Some brands have created their own games and experiences on Roblox. Warner Bros. and DC Comics made a Wonder Woman game this summer. Players could buy Wonder Woman accessories for their avatars with Robux, the platform's digital currency.


According to Digiday, for marketers, this is a chance to trade in passive ad exposures for immersive opportunities that actually play a role in the digital lives people are building for themselves.


Discord

Discord was launched in 2015 to allow gamers to communicate via text, voice, and video messaging. As of December 2020, it has 150 million monthly active users, and 70% of them use it primarily for non-gaming purposes.


Discord is a classic micro-community campfire: anyone can join, but they need an invite to connect with specific communities called "servers." As for advertising, Discord does not offer it. Most brands use the platform by creating their own dedicated servers, like the Chipotle virtual job fair, which received over 23,000 applications in one week. And in May, AllSaints held an event titled "Inside AllSaints: Meet Scott Anderson, Design Director of Menswear, an event that offered an inside look into how the brand's designers work.


Several brands have joined public servers on Discord to test the waters.

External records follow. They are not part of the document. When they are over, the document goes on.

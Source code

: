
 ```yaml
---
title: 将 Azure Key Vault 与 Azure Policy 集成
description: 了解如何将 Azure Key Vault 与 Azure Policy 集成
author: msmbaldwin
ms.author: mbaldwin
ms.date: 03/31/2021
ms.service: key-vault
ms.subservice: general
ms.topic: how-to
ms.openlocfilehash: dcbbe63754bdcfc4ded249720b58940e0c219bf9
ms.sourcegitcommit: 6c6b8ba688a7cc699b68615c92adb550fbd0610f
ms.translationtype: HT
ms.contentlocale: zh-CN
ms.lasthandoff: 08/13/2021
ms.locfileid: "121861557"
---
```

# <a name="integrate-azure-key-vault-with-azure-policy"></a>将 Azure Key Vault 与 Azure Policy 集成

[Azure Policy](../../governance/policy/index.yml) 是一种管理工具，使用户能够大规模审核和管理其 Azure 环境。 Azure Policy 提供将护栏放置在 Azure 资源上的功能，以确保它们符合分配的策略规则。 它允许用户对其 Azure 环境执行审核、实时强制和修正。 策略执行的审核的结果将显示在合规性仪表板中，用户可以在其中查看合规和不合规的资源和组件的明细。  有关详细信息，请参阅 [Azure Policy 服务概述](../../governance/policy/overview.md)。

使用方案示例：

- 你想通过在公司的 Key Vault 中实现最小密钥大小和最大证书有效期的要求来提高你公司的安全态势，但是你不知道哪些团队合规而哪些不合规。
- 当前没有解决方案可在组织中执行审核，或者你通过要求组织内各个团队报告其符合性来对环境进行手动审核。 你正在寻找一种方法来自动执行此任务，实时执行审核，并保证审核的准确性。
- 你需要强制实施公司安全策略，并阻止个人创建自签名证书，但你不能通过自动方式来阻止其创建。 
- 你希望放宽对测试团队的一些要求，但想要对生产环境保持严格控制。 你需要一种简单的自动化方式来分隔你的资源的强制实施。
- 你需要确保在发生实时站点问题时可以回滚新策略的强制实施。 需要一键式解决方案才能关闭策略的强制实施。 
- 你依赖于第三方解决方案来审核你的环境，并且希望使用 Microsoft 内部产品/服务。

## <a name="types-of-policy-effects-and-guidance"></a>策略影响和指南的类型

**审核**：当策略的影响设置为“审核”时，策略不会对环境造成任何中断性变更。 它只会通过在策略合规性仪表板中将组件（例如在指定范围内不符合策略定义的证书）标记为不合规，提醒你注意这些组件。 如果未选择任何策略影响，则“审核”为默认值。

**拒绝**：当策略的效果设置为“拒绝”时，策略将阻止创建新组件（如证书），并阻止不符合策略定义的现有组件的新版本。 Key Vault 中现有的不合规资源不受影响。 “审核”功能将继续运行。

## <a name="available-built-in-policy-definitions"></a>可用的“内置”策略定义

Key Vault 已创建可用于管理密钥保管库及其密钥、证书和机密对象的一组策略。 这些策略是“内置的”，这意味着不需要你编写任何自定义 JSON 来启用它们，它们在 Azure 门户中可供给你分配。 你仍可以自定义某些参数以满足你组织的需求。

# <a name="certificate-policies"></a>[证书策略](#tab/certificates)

They host thought leadership conversations and work with influencers to drive impactful conversations within a particular community.

While Discord can spark organic conversations amongst users and brands, its open forum-style chatting also poses privacy and security risks. Moderation is a crucial component of controlling brand messaging on Discord.


Twitch

In 2011, Twitch, which Amazon acquired in 2014, became famous as a platform for gamers to earn money by live-streaming their gameplay. In the wake of the pandemic, the platform has experienced massive growth in users, especially outside of gaming categories, like music, beauty, fitness, and cooking.

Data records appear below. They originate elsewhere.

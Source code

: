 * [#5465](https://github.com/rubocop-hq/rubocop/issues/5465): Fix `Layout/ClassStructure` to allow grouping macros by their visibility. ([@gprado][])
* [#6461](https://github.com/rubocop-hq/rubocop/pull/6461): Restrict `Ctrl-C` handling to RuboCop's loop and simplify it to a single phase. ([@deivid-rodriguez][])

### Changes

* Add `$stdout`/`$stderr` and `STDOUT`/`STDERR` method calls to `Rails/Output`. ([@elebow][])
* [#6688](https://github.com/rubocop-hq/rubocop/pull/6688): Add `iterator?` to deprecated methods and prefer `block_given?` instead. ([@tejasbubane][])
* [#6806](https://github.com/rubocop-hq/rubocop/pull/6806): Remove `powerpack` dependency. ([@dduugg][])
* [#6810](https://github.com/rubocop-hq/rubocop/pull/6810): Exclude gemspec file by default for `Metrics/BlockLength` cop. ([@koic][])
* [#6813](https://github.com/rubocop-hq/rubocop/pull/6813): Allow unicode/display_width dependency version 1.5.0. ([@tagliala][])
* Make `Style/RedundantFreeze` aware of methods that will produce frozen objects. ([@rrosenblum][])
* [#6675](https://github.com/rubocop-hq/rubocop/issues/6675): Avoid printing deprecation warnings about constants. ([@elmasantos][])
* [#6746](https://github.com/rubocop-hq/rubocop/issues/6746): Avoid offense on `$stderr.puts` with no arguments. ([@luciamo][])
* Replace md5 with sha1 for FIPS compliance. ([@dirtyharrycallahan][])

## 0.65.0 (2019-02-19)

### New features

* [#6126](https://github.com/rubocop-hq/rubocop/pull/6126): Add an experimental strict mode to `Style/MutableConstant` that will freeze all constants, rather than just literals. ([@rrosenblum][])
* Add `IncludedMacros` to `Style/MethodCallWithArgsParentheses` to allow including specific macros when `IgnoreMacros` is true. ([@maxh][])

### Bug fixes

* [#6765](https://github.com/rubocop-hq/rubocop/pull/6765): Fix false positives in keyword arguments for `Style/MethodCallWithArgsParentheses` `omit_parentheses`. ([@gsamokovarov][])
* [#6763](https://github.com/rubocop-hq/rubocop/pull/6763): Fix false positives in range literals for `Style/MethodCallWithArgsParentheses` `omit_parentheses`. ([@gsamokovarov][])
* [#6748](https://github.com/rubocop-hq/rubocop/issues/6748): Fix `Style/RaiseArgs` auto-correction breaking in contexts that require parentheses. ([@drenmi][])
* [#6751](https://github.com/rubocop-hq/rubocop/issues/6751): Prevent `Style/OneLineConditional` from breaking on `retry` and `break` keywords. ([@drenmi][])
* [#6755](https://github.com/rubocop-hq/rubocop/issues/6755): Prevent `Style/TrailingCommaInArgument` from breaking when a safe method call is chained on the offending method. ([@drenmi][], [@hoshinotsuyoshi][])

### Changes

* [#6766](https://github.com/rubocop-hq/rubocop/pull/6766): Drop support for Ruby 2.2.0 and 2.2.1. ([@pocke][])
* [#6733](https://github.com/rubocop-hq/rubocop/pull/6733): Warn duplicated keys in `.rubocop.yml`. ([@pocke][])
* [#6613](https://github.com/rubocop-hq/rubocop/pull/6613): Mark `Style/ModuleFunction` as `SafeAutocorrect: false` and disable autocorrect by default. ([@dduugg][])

The platform currently has more than 7 million unique creators streaming each month and 30 million daily visitors, who spend an average of 29 minutes per session on the platform. Twitch's audience is heavily skewed toward Gen Z: 21% are aged 13 to 17, and nearly half are aged 18 to 34.


During the early days of the pandemic, Twitch's live DJ sets became an immensely popular shared campfire experience. However, the service also offers micro-communities a place to interact.


Through Amazon's advertising platform, brands can reach users with video and display advertisements, or thanks to Twitch's brand partnership studio, they can offer users more customized ads and experiences.

In July 2020, Charmin toilet paper created a new game called Deuce Destroyer, a Duck Hunt-meets-Space-Invaders experience where users shoot down flying piles of poop. Streamers who accumulated the most points won Bits, Twitch's virtual currency.


Earlier last year, Pizza Hut offered a series called Friday Night Bites that pitted pro gamers and influencers against one another in games and pizza-themed challenges. Each episode had over 1 million live viewers, resulting in more than 5.4 million total views and more than 26 million minutes of viewing.


Brands will have success on the platform if they have a unique and funny brand personality and tone.


TikTok

TikTok hit over 800 million active users in just five years. The TikTok subculture is vast and reflects every possible interest, activity, and trend. With explosive growth through the pandemic, the trends are hard to ignore. The platform functions as an umbrella for numerous micro-community campfires. If a user expresses a preference for content from any of these communities, TikTok's algorithm will serve up more of it. There are make-up communities and dance communities, cooking influencer groups, and tons of people giving tips on how to grow on the platform. They are making us addicted to dances and better at doing almost anything around the house.


Tiktok has taken a different approach with branded content. The lines have been blurred. Creators on the platform are driving ad content. The most memorable of all was the Ocean Spray viral moment earlier this year; read about it here.


If you are looking to reach Gen Z, digital campfires are the way to go but keep in mind the audiences are fragmented and not easily engaged. As I've said consistently, building communities is the new marketing. Seek out the best platform for reaching your audience and just start.